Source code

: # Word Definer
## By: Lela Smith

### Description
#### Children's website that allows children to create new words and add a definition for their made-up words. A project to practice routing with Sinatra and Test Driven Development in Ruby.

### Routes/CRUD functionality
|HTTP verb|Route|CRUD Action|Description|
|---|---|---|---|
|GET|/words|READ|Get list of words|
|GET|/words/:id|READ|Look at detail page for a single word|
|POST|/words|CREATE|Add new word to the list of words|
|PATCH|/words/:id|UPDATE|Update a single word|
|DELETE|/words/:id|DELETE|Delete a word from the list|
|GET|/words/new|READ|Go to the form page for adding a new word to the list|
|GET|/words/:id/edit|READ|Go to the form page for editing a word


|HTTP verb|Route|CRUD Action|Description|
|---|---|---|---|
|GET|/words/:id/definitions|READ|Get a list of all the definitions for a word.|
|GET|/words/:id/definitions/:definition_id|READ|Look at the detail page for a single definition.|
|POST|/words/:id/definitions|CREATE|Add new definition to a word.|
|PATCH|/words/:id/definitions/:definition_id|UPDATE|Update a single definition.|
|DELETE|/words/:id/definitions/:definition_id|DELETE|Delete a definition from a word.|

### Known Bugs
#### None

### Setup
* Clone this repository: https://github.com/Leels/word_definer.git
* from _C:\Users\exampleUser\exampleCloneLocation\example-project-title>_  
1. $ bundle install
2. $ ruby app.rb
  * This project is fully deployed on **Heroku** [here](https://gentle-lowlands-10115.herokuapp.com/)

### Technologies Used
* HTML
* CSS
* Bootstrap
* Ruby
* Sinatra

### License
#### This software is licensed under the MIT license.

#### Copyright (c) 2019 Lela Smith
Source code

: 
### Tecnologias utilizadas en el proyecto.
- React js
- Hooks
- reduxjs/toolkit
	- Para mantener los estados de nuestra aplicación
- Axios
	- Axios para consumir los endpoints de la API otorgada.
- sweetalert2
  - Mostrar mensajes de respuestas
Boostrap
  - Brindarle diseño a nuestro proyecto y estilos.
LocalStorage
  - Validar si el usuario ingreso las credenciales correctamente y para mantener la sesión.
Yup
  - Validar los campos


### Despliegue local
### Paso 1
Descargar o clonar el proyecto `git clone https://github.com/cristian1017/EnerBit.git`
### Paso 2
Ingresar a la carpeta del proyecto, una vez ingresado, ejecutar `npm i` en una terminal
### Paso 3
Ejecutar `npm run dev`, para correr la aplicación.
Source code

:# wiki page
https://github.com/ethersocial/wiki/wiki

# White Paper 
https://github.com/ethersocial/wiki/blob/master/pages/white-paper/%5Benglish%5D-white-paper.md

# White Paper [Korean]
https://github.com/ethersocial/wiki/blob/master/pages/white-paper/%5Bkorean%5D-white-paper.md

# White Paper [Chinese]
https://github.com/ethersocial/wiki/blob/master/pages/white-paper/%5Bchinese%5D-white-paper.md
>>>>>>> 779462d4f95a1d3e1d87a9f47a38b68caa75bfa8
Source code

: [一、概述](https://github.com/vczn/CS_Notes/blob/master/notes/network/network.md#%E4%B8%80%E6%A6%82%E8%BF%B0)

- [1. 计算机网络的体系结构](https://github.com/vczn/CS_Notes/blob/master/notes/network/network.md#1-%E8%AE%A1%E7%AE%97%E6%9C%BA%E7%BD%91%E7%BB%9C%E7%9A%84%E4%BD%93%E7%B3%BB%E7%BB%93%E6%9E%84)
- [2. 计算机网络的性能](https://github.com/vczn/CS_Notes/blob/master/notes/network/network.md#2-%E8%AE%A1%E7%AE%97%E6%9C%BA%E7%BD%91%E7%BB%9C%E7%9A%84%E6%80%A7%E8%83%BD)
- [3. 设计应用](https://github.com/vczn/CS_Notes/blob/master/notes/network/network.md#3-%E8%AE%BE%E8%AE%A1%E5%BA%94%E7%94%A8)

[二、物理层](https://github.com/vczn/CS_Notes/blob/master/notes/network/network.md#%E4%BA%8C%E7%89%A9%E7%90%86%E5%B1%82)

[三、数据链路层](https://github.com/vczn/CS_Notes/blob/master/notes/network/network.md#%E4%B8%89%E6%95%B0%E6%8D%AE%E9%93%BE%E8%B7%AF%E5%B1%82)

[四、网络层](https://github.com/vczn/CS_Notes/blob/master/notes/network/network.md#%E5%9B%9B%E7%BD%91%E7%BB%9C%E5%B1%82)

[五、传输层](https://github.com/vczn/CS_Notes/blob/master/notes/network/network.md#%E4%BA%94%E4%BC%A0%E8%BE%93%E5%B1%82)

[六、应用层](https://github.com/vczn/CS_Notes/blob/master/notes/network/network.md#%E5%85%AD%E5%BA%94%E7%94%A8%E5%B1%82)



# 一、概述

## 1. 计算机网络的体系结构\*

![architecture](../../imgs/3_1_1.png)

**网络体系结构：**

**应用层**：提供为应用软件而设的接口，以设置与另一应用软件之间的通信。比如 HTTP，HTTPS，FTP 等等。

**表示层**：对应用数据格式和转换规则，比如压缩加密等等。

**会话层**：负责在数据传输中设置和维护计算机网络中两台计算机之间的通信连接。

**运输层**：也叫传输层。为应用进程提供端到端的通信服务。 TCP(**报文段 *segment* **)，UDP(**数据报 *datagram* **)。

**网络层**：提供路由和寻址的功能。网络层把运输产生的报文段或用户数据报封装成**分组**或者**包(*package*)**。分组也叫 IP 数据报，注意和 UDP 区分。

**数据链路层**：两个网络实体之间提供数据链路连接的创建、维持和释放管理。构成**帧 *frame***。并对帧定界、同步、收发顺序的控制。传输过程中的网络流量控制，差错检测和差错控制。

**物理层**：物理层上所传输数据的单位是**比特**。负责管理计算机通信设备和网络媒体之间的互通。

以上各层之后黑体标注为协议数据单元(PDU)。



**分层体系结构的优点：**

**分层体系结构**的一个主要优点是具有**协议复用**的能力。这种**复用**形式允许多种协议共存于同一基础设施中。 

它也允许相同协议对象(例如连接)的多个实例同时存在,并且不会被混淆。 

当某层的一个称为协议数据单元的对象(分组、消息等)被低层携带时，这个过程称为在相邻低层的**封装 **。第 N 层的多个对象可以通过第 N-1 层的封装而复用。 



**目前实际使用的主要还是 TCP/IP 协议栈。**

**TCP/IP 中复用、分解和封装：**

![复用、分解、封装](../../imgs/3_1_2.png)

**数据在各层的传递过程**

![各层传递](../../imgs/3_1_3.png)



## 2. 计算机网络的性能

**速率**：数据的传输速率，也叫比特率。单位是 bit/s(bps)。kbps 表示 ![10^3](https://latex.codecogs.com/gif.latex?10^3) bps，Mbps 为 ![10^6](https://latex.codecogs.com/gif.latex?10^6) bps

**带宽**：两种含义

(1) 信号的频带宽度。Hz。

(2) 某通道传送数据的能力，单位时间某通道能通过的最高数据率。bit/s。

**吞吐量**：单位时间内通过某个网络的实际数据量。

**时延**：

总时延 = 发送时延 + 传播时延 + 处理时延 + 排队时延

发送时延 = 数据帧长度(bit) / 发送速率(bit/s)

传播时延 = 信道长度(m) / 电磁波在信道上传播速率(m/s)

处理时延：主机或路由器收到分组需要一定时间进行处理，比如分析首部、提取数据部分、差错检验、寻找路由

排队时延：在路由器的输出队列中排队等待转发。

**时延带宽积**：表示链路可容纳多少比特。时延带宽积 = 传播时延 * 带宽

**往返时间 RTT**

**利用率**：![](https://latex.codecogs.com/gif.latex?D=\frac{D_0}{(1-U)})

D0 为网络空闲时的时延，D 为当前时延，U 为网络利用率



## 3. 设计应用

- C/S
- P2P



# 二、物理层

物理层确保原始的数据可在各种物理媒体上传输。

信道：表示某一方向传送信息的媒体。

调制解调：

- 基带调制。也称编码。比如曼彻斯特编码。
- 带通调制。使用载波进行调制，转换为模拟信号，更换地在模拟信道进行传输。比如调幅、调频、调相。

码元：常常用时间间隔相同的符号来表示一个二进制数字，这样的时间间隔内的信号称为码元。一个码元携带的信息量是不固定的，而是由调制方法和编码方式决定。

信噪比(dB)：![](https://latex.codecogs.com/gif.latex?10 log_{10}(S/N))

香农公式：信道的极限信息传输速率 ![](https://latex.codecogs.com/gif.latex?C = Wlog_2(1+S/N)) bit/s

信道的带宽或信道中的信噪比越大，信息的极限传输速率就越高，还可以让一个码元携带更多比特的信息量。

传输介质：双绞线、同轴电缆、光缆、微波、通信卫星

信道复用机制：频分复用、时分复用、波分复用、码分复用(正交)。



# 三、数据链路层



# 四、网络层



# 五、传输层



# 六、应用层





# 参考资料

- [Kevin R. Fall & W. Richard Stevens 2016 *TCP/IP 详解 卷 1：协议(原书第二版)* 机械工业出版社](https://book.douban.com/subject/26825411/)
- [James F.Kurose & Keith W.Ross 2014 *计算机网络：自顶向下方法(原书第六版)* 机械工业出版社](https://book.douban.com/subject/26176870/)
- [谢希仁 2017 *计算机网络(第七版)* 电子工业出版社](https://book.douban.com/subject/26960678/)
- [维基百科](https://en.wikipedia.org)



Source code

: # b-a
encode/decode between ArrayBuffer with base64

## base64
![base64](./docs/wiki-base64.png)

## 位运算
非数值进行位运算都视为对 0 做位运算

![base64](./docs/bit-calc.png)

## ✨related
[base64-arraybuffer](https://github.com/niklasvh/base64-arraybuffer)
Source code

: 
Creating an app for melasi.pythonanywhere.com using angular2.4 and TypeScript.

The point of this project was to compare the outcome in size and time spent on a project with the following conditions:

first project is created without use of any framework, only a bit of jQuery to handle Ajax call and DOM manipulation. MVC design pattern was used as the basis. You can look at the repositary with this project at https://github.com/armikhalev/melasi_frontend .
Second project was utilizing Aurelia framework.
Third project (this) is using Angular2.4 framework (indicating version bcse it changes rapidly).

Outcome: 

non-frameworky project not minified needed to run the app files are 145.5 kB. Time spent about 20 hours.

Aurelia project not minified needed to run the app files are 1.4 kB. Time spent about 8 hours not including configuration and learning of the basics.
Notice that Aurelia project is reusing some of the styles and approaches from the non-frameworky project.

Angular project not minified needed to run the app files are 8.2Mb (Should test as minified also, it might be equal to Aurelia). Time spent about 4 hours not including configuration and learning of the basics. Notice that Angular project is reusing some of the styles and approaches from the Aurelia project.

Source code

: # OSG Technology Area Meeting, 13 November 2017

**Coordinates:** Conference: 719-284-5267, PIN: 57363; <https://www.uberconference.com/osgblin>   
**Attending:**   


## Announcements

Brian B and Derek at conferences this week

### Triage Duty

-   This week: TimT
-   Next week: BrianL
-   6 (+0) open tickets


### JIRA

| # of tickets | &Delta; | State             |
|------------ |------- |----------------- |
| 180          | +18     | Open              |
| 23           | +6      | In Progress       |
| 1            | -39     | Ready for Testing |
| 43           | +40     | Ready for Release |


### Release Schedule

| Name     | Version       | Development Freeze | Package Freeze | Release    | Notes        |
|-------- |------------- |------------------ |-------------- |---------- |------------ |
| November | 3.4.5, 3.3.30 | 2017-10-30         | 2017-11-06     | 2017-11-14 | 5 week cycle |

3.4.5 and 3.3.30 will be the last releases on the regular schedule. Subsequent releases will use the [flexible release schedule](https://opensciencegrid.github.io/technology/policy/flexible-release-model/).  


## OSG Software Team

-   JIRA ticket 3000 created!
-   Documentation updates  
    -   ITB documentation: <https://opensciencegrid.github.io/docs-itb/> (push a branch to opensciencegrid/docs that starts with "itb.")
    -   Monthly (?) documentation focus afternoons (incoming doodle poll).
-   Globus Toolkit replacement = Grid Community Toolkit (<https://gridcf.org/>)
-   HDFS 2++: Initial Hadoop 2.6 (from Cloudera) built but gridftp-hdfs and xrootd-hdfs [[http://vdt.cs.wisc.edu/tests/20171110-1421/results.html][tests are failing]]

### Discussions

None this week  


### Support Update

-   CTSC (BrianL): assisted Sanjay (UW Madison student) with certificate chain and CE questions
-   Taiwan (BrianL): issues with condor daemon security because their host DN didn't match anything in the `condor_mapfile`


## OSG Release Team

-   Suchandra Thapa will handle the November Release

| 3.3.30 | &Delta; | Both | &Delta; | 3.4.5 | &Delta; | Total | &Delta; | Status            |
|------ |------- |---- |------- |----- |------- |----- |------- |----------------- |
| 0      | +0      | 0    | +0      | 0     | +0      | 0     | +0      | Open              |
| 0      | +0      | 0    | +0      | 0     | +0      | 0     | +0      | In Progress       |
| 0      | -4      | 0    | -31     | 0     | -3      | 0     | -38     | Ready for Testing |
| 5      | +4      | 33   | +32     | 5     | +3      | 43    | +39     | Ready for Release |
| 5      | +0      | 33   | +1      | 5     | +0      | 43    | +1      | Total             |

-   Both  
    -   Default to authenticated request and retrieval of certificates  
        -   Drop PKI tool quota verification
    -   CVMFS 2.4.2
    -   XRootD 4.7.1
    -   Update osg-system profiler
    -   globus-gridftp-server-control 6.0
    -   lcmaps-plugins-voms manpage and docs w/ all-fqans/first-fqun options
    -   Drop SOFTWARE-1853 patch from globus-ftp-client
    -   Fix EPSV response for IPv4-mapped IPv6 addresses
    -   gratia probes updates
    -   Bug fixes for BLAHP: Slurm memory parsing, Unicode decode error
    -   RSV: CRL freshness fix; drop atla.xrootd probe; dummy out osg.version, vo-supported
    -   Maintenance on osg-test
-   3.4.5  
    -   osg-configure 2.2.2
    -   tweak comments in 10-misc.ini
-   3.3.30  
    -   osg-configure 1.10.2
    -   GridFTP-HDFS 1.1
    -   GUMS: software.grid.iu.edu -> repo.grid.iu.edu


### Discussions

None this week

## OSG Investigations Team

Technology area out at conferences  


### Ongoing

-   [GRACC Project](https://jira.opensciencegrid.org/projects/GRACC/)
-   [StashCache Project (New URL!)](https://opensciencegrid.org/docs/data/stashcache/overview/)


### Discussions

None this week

> _WORK REQUIRED_
Where a line in the records above contains the word "mantener", include it in the count; state the total and nothing more.

> _EXERCISE OUTPUT_
2